If anyone could give advice on how to best look after my camellia, to keep it healthy and some day to flower, that would be great.




Also, if you recognize the brown spots on the leaves and can tell me what the disease is, or point me in the direction, that would be very helpful!

Comments (3)

  • luis_pr

    Hello, Harry. Is there any chance you can post a picture? The brown spots that come to mind this time of the year are the ones caused by too much sun. Since you said it is in a shady spot, that gets ruled out. Can you post your location, any watering issues (does the soil feel dry or wet if you insert a finger into the potting soil? is wind drying it?), recent things (any fertilizer applications? amendments added to acidify the potting mix?) and any other useful info?

  • harrywarrenwilson

    Hi Luis,


    I attached photos to the post, but they seem not to have uploaded, will try again.


    The camellia rarely gets any direct sunlight, it’s in an area with lots of trees, as well as being underneath an awning.


    I’m located in southern Austria, which is probably zone 5 or maybe 6.


    I water carefully, usually leaving several days or sometimes a week for the soil to dry out in between. Right now, the soil feels slightly moist. Wind certainly isn’t drying it out - if anything, it tends to stay moist longer than you might want.


    No recent amendments. Added a couple of teaspoons of coffee grounds, diluted with water at ratio of about 1:10, at beginning of spring. When I repotted last year, I used mostly garden soil (relatively low pH here - rhododendrons thrive), with a small amount of home compost and a bit of perlite and sand.


    Thanks for the fast reply!


  • luis_pr

    Since they are concentrated on the edges and not much in the center, I am going to suggest investigating if this is edema (aka, oedema), a condition brought on by overwatering and high moisture in the environment.
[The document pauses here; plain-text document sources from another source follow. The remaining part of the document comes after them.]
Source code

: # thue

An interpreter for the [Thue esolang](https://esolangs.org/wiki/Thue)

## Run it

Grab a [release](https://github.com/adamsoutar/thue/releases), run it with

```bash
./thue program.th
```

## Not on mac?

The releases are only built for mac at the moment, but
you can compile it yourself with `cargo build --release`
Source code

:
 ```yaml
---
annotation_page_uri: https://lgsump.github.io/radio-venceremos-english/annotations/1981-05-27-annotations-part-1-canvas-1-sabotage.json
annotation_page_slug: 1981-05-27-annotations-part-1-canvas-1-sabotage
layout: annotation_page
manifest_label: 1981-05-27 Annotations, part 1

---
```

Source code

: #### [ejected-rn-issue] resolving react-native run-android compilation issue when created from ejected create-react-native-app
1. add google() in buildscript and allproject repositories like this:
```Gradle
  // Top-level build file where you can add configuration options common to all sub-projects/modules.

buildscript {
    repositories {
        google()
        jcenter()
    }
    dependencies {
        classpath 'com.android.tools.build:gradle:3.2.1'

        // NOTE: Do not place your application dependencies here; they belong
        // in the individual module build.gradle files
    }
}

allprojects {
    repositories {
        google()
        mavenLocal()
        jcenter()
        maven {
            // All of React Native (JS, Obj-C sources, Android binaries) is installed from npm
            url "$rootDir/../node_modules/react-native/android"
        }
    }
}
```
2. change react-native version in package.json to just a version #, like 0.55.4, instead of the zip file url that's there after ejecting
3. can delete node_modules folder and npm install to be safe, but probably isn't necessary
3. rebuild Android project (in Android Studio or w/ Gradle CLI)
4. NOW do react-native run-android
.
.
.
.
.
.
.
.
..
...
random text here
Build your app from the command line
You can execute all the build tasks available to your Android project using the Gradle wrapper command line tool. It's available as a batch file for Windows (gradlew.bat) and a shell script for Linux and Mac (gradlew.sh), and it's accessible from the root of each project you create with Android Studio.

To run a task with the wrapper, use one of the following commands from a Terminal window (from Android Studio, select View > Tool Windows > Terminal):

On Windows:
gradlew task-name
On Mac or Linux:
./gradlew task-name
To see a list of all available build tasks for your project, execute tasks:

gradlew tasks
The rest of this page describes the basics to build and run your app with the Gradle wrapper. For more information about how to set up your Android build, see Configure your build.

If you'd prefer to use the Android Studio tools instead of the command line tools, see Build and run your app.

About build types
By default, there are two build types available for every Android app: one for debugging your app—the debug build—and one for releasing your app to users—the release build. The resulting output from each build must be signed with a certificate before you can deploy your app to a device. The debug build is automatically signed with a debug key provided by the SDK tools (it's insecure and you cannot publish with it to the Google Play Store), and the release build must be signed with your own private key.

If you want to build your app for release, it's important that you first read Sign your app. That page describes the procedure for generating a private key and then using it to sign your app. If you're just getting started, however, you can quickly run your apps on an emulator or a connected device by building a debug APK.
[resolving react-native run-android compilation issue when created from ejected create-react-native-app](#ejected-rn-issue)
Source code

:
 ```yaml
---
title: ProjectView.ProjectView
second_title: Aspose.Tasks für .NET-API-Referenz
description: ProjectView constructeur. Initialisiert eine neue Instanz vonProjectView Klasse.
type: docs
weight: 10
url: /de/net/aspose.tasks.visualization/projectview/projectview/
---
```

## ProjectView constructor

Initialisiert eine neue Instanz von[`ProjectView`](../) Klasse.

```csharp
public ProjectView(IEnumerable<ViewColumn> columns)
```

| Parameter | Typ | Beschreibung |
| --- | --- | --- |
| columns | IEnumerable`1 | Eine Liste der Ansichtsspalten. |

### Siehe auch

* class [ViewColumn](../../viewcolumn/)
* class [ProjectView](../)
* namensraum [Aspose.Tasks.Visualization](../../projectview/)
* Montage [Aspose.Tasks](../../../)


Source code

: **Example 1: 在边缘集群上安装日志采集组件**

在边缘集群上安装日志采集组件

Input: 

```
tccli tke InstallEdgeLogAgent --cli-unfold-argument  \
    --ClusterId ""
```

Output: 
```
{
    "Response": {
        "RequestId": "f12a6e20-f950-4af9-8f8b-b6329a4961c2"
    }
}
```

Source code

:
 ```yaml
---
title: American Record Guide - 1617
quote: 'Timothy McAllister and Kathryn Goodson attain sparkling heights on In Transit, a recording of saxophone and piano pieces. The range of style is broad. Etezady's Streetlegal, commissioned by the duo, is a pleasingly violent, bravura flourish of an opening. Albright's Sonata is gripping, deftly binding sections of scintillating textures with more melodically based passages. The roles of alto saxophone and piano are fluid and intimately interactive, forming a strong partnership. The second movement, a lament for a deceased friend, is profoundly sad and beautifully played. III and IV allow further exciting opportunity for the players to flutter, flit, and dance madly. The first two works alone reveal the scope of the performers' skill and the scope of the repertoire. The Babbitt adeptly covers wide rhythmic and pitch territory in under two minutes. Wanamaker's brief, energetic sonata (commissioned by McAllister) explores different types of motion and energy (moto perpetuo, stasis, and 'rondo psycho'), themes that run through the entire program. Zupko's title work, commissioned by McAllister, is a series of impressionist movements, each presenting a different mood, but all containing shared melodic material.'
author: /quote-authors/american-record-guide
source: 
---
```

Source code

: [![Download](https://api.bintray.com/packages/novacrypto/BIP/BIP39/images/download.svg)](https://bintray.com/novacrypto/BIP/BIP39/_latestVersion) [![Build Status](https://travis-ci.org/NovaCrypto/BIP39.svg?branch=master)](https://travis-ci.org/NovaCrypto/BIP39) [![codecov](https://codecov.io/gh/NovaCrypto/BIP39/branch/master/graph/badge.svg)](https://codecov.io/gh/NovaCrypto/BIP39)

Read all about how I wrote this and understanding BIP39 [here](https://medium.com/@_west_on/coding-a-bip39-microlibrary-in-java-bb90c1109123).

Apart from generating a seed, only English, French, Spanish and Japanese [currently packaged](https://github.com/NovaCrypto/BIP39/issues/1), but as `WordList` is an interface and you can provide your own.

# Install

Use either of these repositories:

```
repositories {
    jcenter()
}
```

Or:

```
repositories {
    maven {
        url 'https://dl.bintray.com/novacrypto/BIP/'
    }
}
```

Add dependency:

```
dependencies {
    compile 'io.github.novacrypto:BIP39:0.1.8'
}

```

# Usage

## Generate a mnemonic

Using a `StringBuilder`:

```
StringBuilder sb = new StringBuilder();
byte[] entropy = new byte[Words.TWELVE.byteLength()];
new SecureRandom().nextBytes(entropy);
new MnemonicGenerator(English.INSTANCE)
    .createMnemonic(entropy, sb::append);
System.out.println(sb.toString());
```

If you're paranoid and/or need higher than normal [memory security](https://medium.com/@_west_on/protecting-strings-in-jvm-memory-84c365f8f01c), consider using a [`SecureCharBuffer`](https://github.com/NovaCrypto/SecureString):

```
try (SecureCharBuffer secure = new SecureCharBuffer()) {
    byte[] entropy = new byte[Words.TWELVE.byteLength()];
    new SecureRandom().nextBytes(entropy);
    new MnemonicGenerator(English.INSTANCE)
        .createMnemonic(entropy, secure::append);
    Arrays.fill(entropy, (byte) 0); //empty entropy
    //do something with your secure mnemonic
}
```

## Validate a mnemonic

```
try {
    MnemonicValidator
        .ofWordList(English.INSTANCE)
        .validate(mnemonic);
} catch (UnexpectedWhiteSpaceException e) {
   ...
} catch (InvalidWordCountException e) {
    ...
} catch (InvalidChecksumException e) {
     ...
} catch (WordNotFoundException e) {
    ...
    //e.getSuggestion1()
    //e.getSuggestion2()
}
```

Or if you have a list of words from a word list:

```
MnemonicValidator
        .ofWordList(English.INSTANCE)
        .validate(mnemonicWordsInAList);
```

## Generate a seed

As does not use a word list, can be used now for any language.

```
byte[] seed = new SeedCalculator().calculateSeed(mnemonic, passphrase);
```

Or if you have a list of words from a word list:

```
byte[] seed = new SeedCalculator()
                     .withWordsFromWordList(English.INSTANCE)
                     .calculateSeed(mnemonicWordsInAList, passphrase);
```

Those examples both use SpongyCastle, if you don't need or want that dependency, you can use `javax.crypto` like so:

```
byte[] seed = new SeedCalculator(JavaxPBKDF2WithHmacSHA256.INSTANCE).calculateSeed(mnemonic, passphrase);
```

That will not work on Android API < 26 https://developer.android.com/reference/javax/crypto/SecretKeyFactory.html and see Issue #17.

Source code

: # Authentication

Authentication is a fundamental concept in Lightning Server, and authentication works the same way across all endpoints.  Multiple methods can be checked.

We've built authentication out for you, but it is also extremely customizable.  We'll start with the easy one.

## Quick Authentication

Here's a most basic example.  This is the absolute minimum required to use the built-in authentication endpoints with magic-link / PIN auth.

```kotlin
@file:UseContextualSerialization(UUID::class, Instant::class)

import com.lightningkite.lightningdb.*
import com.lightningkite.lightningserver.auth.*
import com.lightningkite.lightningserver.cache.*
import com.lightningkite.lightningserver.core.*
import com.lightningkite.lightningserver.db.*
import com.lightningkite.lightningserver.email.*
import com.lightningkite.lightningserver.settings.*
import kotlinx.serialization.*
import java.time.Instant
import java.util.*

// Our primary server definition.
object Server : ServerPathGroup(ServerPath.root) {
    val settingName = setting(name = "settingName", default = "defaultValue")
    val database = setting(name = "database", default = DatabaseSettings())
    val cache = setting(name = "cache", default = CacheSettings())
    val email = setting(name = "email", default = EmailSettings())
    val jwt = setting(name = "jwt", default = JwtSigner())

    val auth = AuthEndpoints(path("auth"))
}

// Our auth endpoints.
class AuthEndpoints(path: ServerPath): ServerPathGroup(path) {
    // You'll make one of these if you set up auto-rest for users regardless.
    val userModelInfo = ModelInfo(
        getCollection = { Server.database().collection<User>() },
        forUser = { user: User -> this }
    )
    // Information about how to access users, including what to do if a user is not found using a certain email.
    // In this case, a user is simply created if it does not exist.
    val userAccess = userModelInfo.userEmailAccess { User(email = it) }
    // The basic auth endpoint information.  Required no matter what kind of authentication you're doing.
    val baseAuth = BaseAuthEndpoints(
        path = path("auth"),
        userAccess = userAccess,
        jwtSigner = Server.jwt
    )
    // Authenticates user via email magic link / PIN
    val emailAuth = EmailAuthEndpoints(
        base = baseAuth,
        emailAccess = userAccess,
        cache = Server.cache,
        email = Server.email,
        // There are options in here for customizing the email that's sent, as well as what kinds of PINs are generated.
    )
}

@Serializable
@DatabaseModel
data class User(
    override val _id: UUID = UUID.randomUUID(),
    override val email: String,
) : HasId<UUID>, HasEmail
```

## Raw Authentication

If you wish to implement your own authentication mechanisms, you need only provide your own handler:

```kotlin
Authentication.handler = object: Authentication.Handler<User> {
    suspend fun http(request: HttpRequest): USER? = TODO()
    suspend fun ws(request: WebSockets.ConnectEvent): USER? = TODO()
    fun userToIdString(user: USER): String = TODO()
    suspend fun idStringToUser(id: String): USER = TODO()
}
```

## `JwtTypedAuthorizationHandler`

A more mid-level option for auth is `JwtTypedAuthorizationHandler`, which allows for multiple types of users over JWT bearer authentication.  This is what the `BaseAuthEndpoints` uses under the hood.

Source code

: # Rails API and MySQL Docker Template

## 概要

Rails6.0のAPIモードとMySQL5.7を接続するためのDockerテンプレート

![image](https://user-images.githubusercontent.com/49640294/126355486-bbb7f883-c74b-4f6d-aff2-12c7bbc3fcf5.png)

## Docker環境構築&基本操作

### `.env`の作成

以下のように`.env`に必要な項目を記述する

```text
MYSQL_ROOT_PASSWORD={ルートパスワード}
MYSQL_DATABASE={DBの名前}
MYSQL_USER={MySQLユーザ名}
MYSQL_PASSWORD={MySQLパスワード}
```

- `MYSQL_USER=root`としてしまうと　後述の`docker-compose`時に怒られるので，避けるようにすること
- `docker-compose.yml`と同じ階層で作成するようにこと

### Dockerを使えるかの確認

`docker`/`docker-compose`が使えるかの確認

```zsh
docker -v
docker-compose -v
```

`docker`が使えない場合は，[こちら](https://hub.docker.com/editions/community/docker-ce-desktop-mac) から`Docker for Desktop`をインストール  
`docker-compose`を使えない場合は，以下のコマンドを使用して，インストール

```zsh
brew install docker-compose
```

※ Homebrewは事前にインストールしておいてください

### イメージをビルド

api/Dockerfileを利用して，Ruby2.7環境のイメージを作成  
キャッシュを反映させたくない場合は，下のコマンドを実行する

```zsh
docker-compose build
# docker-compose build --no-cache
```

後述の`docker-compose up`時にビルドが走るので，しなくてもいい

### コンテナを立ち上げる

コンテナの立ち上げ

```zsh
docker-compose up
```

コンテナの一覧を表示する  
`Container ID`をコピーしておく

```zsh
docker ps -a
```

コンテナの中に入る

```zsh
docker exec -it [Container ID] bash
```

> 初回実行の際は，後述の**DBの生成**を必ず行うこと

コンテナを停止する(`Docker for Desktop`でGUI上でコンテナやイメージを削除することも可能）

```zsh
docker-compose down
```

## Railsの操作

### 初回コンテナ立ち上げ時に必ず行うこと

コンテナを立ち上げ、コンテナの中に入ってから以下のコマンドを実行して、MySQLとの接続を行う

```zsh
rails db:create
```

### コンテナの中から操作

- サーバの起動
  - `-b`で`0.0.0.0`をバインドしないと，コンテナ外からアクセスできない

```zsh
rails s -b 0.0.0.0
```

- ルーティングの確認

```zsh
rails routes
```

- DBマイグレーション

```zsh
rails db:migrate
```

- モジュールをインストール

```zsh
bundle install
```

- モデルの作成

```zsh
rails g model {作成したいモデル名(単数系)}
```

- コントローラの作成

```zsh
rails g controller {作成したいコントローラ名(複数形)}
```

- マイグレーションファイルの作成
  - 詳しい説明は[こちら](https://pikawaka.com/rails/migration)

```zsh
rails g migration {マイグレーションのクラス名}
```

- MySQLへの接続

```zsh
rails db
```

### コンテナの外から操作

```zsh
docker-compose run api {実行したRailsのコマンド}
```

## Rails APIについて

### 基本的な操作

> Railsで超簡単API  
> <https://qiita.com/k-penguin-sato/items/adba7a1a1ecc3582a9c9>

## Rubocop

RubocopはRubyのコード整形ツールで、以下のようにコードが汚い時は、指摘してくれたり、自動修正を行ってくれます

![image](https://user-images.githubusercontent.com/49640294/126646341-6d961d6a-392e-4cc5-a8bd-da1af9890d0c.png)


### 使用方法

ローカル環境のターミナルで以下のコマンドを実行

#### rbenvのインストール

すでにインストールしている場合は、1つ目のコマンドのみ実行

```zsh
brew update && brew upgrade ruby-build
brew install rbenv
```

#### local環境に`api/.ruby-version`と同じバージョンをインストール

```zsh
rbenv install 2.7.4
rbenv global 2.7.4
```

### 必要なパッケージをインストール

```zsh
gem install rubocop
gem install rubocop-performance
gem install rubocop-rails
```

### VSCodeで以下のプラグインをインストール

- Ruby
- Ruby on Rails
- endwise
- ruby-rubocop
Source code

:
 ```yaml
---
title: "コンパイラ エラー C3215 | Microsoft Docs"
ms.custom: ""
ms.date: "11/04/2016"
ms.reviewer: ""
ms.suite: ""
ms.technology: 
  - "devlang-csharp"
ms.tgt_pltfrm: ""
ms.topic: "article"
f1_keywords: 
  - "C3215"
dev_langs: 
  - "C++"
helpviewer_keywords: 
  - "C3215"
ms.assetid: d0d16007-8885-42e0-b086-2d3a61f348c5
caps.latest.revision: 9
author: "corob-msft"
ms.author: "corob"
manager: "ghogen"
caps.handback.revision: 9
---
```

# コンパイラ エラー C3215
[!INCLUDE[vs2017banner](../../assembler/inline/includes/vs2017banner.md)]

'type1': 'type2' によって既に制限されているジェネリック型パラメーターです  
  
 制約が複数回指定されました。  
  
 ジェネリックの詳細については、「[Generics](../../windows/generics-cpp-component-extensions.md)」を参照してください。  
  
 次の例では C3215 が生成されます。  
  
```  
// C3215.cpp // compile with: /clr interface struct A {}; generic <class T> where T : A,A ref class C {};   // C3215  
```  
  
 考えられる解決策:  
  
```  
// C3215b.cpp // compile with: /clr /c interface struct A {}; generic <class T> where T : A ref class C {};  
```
The blisters form because the plant is uptaking lot of water and is unable to transpire (release) enough moisture thru the leaves... something aggravated by high humidity in the environment. Mostly an aesthetic issue although I have not seen pictures of the worst possible edema cases out there I am sure....

    Reduce the amount of water or the number of times that you water. And-or increase the amount of sunlight or increase air flow around the plant... anything that can reduce the humidity...

    To keep over-watering in check, insert a finger into the soil to a depth of 4 inches (10cm) and water if the soil feels dry or almost dry.